Your output should be each line from the material below that has the word "Bugs".

====== EXTRACTED RECORDS

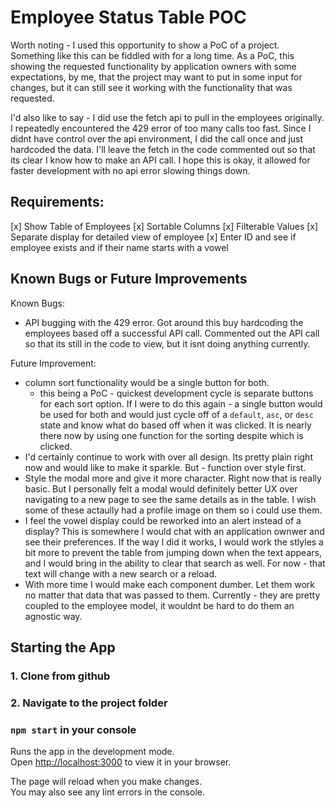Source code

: # Employee Status Table POC

Worth noting - I used this opportunity to show a PoC of a project. Something like this can be fiddled with for a long time. As a PoC, this showing the requested functionality by application owners with some expectations, by me, that the project may want to put in some input for changes, but it can still see it working with the functionality that was requested.

I'd also like to say - I did use the fetch api to pull in the employees originally. I repeatedly encountered the 429 error of too many calls too fast. Since I didnt have control over the api environment, I did the call once and just hardcoded the data. I'll leave the fetch in the code commented out so that its clear I know how to make an API call. I hope this is okay, it allowed for faster development with no api error slowing things down.

## Requirements:

[x] Show Table of Employees
[x] Sortable Columns
[x] Filterable Values
[x] Separate display for detailed view of employee
[x] Enter ID and see if employee exists and if their name starts with a vowel

## Known Bugs or Future Improvements

Known Bugs:

- API bugging with the 429 error. Got around this buy hardcoding the employees based off a successful API call. Commented out the API call so that its still in the code to view, but it isnt doing anything currently.

Future Improvement:

- column sort functionality would be a single button for both.
  - this being a PoC - quickest development cycle is separate buttons for each sort option. If I were to do this again - a single button would be used for both and would just cycle off of a `default`, `asc`, or `desc` state and know what do based off when it was clicked. It is nearly there now by using one function for the sorting despite which is clicked.
- I'd certainly continue to work with over all design. Its pretty plain right now and would like to make it sparkle. But - function over style first.
- Style the modal more and give it more character. Right now that is really basic. But I personally felt a modal would definitely better UX over navigating to a new page to see the same details as in the table. I wish some of these actaully had a profile image on them so i could use them.
- I feel the vowel display could be reworked into an alert instead of a display? This is somewhere I would chat with an application ownwer and see their preferences. If the way I did it works, I would work the stlyles a bit more to prevent the table from jumping down when the text appears, and I would bring in the ability to clear that search as well. For now - that text will change with a new search or a reload.
- With more time I would make each component dumber. Let them work no matter that data that was passed to them. Currently - they are pretty coupled to the employee model, it wouldnt be hard to do them an agnostic way.

## Starting the App

### 1. Clone from github

### 2. Navigate to the project folder

### `npm start` in your console

Runs the app in the development mode.\
Open [http://localhost:3000](http://localhost:3000) to view it in your browser.

The page will reload when you make changes.\
You may also see any lint errors in the console.
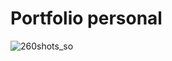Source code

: # Portfolio personal 
![260shots_so](https://github.com/user-attachments/assets/47ace1aa-cb5d-479b-bfaf-4f7702da4c44)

============

» RESULT
## Known Bugs or Future Improvements
Known Bugs:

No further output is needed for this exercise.